## WORK ITEM:
Scan the listing below. Copy each line that contains "Relationship".

## EXTRACTED ENTRIES:

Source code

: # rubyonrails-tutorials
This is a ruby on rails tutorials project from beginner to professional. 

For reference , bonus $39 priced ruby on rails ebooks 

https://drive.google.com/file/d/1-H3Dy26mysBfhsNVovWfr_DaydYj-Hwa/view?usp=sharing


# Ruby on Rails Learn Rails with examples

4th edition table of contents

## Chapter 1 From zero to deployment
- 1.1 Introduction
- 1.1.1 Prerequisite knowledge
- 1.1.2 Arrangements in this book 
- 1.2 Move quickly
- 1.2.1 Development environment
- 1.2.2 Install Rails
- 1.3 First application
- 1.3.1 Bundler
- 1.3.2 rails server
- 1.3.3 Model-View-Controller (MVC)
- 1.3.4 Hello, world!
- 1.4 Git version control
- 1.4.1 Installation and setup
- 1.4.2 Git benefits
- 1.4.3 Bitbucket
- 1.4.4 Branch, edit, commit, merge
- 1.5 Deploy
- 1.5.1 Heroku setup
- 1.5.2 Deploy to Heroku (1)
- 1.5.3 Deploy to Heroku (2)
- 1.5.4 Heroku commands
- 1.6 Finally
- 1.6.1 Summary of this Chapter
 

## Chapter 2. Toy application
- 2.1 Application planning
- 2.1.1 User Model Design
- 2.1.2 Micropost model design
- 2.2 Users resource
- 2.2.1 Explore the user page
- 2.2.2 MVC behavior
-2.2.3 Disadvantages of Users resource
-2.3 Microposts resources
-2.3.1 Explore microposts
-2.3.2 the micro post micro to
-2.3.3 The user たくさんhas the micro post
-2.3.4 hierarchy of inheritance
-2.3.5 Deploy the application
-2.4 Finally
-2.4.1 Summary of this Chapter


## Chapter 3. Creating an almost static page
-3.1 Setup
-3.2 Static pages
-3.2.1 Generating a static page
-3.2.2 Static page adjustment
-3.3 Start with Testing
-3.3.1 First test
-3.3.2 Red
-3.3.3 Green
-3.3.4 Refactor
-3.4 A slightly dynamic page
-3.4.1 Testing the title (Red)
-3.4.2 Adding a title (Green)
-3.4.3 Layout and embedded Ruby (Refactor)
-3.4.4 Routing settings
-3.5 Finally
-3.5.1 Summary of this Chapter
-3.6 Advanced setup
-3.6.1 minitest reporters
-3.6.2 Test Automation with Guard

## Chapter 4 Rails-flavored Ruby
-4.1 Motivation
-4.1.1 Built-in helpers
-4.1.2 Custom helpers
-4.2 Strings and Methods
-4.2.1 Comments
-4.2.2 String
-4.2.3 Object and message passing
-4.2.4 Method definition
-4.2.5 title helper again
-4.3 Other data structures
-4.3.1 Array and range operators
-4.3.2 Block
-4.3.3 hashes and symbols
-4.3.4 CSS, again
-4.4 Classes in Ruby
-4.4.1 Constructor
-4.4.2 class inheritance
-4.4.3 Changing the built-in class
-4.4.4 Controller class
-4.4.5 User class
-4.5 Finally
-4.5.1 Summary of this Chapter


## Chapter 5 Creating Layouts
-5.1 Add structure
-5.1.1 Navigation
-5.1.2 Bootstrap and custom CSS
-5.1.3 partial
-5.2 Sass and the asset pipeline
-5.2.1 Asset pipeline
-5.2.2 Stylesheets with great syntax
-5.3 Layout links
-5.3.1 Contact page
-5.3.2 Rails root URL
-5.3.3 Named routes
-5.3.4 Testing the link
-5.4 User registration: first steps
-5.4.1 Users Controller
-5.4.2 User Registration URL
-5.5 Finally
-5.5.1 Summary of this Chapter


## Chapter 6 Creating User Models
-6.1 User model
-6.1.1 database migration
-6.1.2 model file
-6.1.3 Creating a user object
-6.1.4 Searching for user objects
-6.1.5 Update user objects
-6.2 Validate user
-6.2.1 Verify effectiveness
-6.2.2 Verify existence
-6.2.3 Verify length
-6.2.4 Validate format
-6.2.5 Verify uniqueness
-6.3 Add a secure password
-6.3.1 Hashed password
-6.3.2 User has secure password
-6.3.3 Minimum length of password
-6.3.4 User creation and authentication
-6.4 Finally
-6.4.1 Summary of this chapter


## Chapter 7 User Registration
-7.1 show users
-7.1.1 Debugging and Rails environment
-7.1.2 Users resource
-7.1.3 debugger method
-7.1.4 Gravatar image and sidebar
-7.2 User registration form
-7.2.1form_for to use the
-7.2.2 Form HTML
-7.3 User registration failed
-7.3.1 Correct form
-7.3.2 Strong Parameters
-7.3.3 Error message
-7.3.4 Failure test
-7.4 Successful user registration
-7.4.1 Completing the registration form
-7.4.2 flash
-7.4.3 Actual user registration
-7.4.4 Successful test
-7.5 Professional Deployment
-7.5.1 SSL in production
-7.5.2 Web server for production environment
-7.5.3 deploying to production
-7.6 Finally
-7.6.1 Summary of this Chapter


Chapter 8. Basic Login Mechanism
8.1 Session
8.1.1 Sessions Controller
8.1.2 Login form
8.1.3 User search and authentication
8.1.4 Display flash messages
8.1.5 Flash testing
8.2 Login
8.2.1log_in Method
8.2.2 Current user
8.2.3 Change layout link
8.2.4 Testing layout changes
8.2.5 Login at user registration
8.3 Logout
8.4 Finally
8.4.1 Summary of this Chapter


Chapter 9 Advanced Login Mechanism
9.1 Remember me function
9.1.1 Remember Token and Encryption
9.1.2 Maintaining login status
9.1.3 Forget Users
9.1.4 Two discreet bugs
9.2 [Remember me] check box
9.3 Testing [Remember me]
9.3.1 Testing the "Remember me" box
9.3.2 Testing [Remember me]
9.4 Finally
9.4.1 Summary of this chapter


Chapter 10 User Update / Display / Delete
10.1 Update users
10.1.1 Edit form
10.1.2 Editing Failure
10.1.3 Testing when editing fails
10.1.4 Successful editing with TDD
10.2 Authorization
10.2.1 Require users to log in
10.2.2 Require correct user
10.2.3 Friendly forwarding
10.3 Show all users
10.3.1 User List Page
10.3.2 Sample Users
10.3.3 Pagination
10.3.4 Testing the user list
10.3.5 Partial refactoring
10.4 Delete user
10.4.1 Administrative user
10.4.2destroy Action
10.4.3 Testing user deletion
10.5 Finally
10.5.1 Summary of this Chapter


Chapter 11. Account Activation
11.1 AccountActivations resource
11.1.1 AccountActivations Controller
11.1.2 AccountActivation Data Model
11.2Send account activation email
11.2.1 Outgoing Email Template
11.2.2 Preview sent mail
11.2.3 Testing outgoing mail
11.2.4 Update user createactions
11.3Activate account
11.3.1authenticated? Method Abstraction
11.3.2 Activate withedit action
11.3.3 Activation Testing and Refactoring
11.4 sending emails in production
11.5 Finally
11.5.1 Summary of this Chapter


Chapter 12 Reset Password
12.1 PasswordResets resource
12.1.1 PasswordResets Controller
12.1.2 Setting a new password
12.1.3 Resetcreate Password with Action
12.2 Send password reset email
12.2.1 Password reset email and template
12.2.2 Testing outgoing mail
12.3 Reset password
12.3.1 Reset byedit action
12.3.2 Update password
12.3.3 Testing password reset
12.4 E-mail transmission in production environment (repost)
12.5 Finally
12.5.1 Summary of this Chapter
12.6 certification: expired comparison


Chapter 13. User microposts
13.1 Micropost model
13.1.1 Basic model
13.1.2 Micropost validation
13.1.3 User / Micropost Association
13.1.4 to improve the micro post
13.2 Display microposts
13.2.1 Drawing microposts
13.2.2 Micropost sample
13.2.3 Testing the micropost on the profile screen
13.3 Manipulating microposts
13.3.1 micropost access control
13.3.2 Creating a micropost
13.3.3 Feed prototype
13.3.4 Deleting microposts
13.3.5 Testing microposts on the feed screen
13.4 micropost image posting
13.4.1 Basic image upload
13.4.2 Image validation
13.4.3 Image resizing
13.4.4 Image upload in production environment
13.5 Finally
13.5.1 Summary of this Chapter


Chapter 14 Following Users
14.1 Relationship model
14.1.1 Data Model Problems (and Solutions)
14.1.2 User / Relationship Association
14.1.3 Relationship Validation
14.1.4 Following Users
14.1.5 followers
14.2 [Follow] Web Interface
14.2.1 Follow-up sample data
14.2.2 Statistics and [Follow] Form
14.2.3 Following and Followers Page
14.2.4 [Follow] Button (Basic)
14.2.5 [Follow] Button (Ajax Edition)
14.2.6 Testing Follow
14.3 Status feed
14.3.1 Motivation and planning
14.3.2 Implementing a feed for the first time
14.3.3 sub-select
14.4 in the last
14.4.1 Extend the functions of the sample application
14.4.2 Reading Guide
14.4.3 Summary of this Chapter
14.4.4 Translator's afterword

## EXPECTED ANSWER:
14.1 Relationship model
14.1.2 User / Relationship Association
14.1.3 Relationship Validation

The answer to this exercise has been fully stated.